Regardless of the cirumstances of the pregnancies, though, we ought to be clear about one thing: no child is a mistake. Parents make mistakes. They engage in risky behaviors, courting danger, and sometimes try to hide their sins long enough to avoid paying the consquences that they fear. Sometimes this means hiding a baby while one is in religious school to avoid discipline for one’s immorality, sometimes it means ‘going out of town’ for a few months to give birth and then coming back when the child is adopted. Sometimes, all too often, it means committing murder against one’s own flesh and blood. Yet it is the parents and not the children themselves who make mistakes. Sometimes children are the result of rape or incest, where only one of the parents made a mistake at all, and the other was themselves an innocent victim.
One of the positions that seeks to justifiy abortion is the use of abortion for those who are survivors of rape and incest. As the survivor of both of those horrors myself, they are a matter of deep personal importance and relevance to me. As a religious man who has long struggled with the meaning and significance of Romans 8:30 (“All things work together for the good…”), I have long sought to understand what good could result from pregnancy as a result of such a horrible crime. While I do not pretend to understand the full and inscrutible mysteries of God, I do believe that we often fail to recognize the beauty and blessing that such pregnancies can involve, because we are too busy reflecting on the horror and the shame of such wicked crimes.
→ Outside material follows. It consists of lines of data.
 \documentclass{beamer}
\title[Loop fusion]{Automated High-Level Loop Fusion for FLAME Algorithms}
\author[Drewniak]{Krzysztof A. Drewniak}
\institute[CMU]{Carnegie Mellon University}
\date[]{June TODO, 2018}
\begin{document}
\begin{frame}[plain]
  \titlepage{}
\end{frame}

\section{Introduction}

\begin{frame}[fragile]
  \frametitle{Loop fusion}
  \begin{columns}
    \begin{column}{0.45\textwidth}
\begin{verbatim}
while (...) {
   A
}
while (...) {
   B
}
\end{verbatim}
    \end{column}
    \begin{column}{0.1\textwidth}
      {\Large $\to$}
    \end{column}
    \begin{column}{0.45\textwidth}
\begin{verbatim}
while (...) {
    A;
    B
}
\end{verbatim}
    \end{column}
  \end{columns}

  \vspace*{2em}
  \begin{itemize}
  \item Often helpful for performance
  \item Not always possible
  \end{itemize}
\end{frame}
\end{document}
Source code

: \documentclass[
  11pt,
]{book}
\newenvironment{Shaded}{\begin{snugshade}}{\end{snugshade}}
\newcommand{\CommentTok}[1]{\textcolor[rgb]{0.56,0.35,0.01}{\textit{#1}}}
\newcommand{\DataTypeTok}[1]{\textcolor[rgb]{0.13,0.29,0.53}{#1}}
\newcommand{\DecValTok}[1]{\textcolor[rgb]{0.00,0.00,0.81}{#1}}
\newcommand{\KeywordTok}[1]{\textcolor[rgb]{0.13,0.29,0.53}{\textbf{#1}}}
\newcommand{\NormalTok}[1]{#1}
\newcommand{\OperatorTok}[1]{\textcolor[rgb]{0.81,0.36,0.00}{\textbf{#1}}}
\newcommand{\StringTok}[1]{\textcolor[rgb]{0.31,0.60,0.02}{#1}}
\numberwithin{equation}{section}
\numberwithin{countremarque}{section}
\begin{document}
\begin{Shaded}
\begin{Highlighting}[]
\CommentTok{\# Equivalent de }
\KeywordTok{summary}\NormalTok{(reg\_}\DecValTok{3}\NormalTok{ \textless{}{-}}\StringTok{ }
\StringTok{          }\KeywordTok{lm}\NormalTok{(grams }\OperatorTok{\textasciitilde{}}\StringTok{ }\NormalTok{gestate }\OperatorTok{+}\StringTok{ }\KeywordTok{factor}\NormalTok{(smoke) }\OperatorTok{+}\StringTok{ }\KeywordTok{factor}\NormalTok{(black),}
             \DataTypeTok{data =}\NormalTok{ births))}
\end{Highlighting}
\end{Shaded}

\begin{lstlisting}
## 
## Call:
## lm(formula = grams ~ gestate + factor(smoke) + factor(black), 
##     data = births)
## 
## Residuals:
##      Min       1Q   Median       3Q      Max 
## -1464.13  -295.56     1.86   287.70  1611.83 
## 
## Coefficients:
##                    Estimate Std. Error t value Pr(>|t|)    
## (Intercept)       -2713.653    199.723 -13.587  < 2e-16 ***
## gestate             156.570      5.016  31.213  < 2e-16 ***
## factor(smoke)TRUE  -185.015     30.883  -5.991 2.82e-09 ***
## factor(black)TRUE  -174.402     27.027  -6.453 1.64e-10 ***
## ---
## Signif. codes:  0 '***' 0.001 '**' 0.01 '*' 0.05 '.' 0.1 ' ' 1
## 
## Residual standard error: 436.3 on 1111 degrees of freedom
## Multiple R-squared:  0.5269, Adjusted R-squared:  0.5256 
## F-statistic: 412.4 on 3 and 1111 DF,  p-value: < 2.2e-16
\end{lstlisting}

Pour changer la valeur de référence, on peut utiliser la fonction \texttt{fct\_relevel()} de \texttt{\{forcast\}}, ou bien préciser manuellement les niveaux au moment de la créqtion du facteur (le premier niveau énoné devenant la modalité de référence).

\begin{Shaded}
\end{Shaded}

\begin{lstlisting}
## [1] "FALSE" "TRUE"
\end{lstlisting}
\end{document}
There is a sad and touching, but nonetheless beautiful, irony when it comes to children being born from rape or incest, or who are born with serious developmental challenges. About a decade ago I had the chance to read a book (and later see a recording of a presentation) from a public speaker named Pam Stenzel, who was herself the child of a rape. Given that her existence was at stake, she was very passionate in defending godly values in a colorful and somewhat earthy way that I was initially very suspicious of but was ultimately won over by. Here we had someone whose life was not well respected even by those who feign a support of the right to life for most children being an eloquent and passionate defender of the right to live for all, along with the responsibility to live that life in a virtuous manner.
What is the good that comes out of the children born to survivors of rape and incest or born with disabilities? Part of the good would appear to be a way for innocent life to spring out of violence, for beauty to come from ugliness, for insight and learning and compassion to come from suffering. This is not in any way to claim that our trials and sufferings are themselves good, but rather that the fruits of them is for the good for those who love God. The violence and horrors that we have endured may be the beginning of the story of our lives, but they are not the end of the story. Instead of being for our destruction, they are transmuted through the power of God’s grace through our Lord Jesus Christ into beauty and salvation, and also encouragement for others.
The same is even more true of those children born of flings and one-night stands. For both men and women, unintended pregnancies can be the source of great, if unintended, development of character. Relationships entered without thought or plan of the future can become the orign of responsibility and a concern for the well-being of an innocent life rather than the wasteful pursuit of mere selfish pleasure. Women can see themselves take on the role of a wife and mother, rather than merely serving as the objects of desire for man after man. Men can find themselves to be the father of children far more respectful of them than they deserve and the husbands of women far more beautiful and decent than they deserve, and conscious of their own responsibility in helping and protecting their own offspring in order to avoid their own mistakes, if they can overcome the fear and torment of having others do to their own children what they did to someone else’s darling children. It is no wonder that parenthood and such matters would be so full of ironies. May such ironies lead us to take responsibility for ourselves, rather than to place that burden on innocent children.